Livres das acusações
Por unanimidade, os desembargadores deram provimento aos recursos apresentados pelo ex-secretário municipal de Saúde de Belém Sérgio de Amorim Figueiredo, e por Genny Missora Yamada, anulando a decisão de primeiro grau que havia decretado o perdimento dos bens apreendidos durante as investigações da operação. O colegiado também determinou que todos os bens sejam restituídos aos proprietários.
O acórdão destaca que a persecução penal já havia sido trancada pelo próprio TJ no Habeas Corpus nº 0806341-42.2023.8.14.0000, em razão do reconhecimento da ilicitude das provas obtidas nas buscas e apreensões, o que levou ao arquivamento do procedimento por ausência de justa causa.
A decisão também faz referência ao Mandado de Segurança nº 0801693-87.2021.8.14.0000, no qual a Corte já havia determinado a restituição dos bens apreendidos.
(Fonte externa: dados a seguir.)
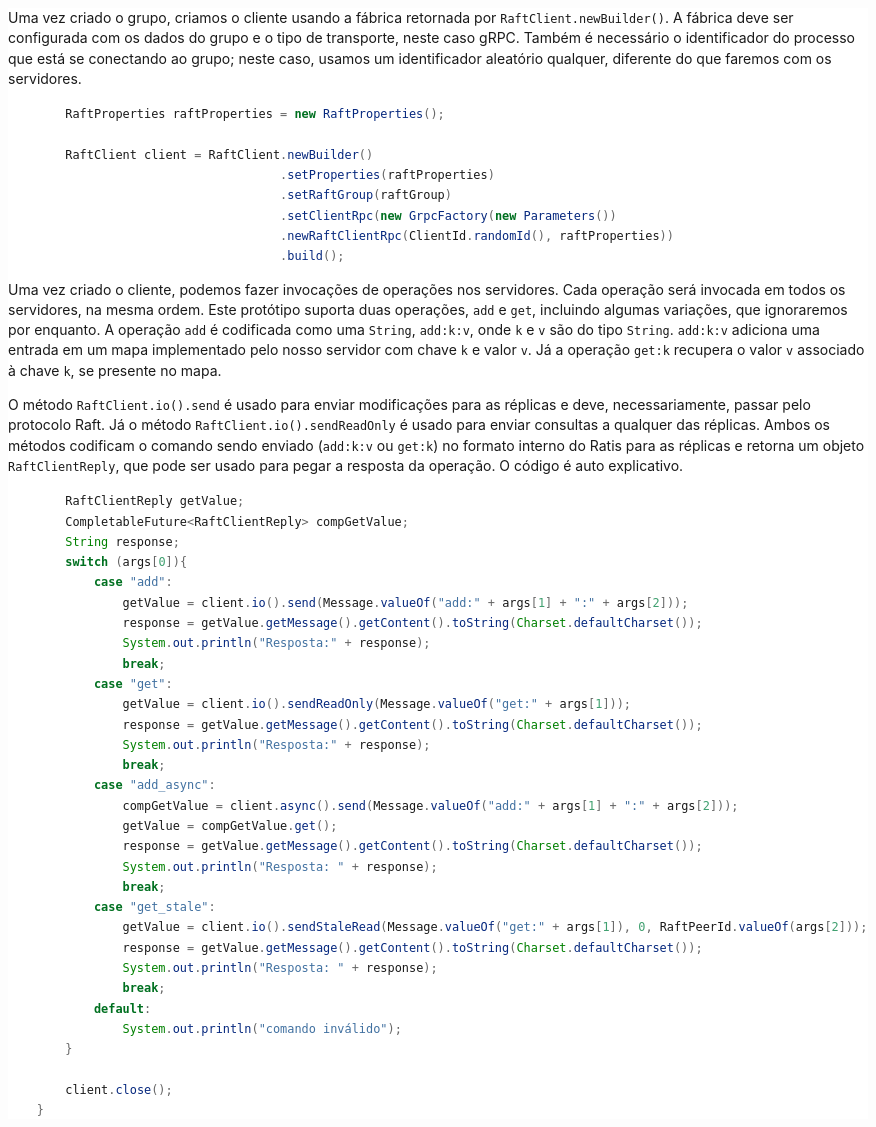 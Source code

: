 Uma vez criado o grupo, criamos o cliente usando a fábrica retornada por `RaftClient.newBuilder()`.
A fábrica deve ser configurada com os dados do grupo e o tipo de transporte, neste caso gRPC.
Também é necessário o identificador do processo que está se conectando ao grupo; neste caso, usamos um identificador aleatório qualquer, diferente do que faremos com os servidores.

```java
        RaftProperties raftProperties = new RaftProperties();

        RaftClient client = RaftClient.newBuilder()
                                      .setProperties(raftProperties)
                                      .setRaftGroup(raftGroup)
                                      .setClientRpc(new GrpcFactory(new Parameters())
                                      .newRaftClientRpc(ClientId.randomId(), raftProperties))
                                      .build();
```

Uma vez criado o cliente, podemos fazer invocações de operações nos servidores. Cada operação será invocada em todos os servidores, na mesma ordem.
Este protótipo suporta duas operações, `add` e `get`, incluindo algumas variações, que ignoraremos por enquanto.
A operação `add` é codificada como uma `String`, `add:k:v`, onde `k` e `v` são do tipo `String`. `add:k:v` adiciona uma entrada em um mapa implementado pelo nosso servidor com chave `k` e valor `v`.
Já a operação `get:k` recupera o valor `v` associado à chave `k`, se presente no mapa.

O método `RaftClient.io().send` é usado para enviar modificações para as réplicas e deve, necessariamente, passar pelo protocolo Raft.
Já o método `RaftClient.io().sendReadOnly` é usado para enviar consultas a qualquer das réplicas.
Ambos os métodos codificam o comando sendo enviado (`add:k:v` ou `get:k`) no formato interno do Ratis para as réplicas e retorna um objeto `RaftClientReply`, que pode ser usado para pegar a resposta da operação. 
O código é auto explicativo.

```java
        RaftClientReply getValue;
        CompletableFuture<RaftClientReply> compGetValue;
        String response;
        switch (args[0]){
            case "add":
                getValue = client.io().send(Message.valueOf("add:" + args[1] + ":" + args[2]));
                response = getValue.getMessage().getContent().toString(Charset.defaultCharset());
                System.out.println("Resposta:" + response);
                break;
            case "get":
                getValue = client.io().sendReadOnly(Message.valueOf("get:" + args[1]));
                response = getValue.getMessage().getContent().toString(Charset.defaultCharset());
                System.out.println("Resposta:" + response);
                break;
            case "add_async":
                compGetValue = client.async().send(Message.valueOf("add:" + args[1] + ":" + args[2]));
                getValue = compGetValue.get();
                response = getValue.getMessage().getContent().toString(Charset.defaultCharset());
                System.out.println("Resposta: " + response);
                break;
            case "get_stale":
                getValue = client.io().sendStaleRead(Message.valueOf("get:" + args[1]), 0, RaftPeerId.valueOf(args[2]));
                response = getValue.getMessage().getContent().toString(Charset.defaultCharset());
                System.out.println("Resposta: " + response);
                break;
            default:
                System.out.println("comando inválido");
        }

        client.close();
    }
```

[^\\]: O `\\` no final da linha é só para mostrar que o comando continua na próxima e facilitar a visualização.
A defesa de Amorim recebeu e avaliou como justa decisão – “após anos de perseguição”. A partir das páginas de um jornal, o TJ demonstrou e reconheceu a ilicitude da prova contra o ex-secretário de Saúde de Belém”, destacou o advogado Francisco Brasil.
Sumiço dos objetos
Ao fundamentar o voto, o relator afirmou que, encerrada a persecução penal, deixa de existir interesse processual para a manutenção da apreensão dos bens, conforme os artigos 118 e 120 do Código de Processo Penal. O acórdão também considera nula a decisão que decretou o perdimento dos objetos por contrariar decisões anteriores do próprio Tribunal e por ausência de fundamentação suficiente.
Outro ponto destacado pela decisão é o desaparecimento de bens apreendidos, entre eles um iPhone Xs Max e um tablet Samsung. O TJ determinou que o juízo de origem expeça, no prazo de 48 horas, ofícios à Polícia Civil, ao Instituto Renato Chaves e ao Setor de Depósito de Bens para localizar os equipamentos. Caso não sejam encontrados, deverão ser adotadas providências para identificar onde ocorreu o extravio dentro da cadeia de custódia estatal.
Suspeita de peculato
Além disso, a 3ª Turma determinou a extração de cópias do processo para encaminhamento à Corregedoria de Justiça e ao Grupo de Atuação Especial de Combate ao Crime Organizado (Gaeco), para apuração de eventual prática dos crimes de peculato ou extravio por parte de servidores responsáveis pela guarda dos objetos apreendidos.
No voto, o relator também registra que havia nos autos notas fiscais, laudos periciais e outros documentos que comprovam a propriedade dos bens pelos apelantes, afastando o fundamento utilizado na decisão de primeiro grau de que não haveria comprovação da origem lícita dos objetos.
Ao final, o Tribunal concluiu que a manutenção da apreensão após o trancamento da ação penal violava decisões anteriores da própria Corte e reafirmou que o Estado, ao assumir a guarda dos bens apreendidos, responde pela preservação de sua cadeia de custódia e pela apuração de eventual desaparecimento dos objetos.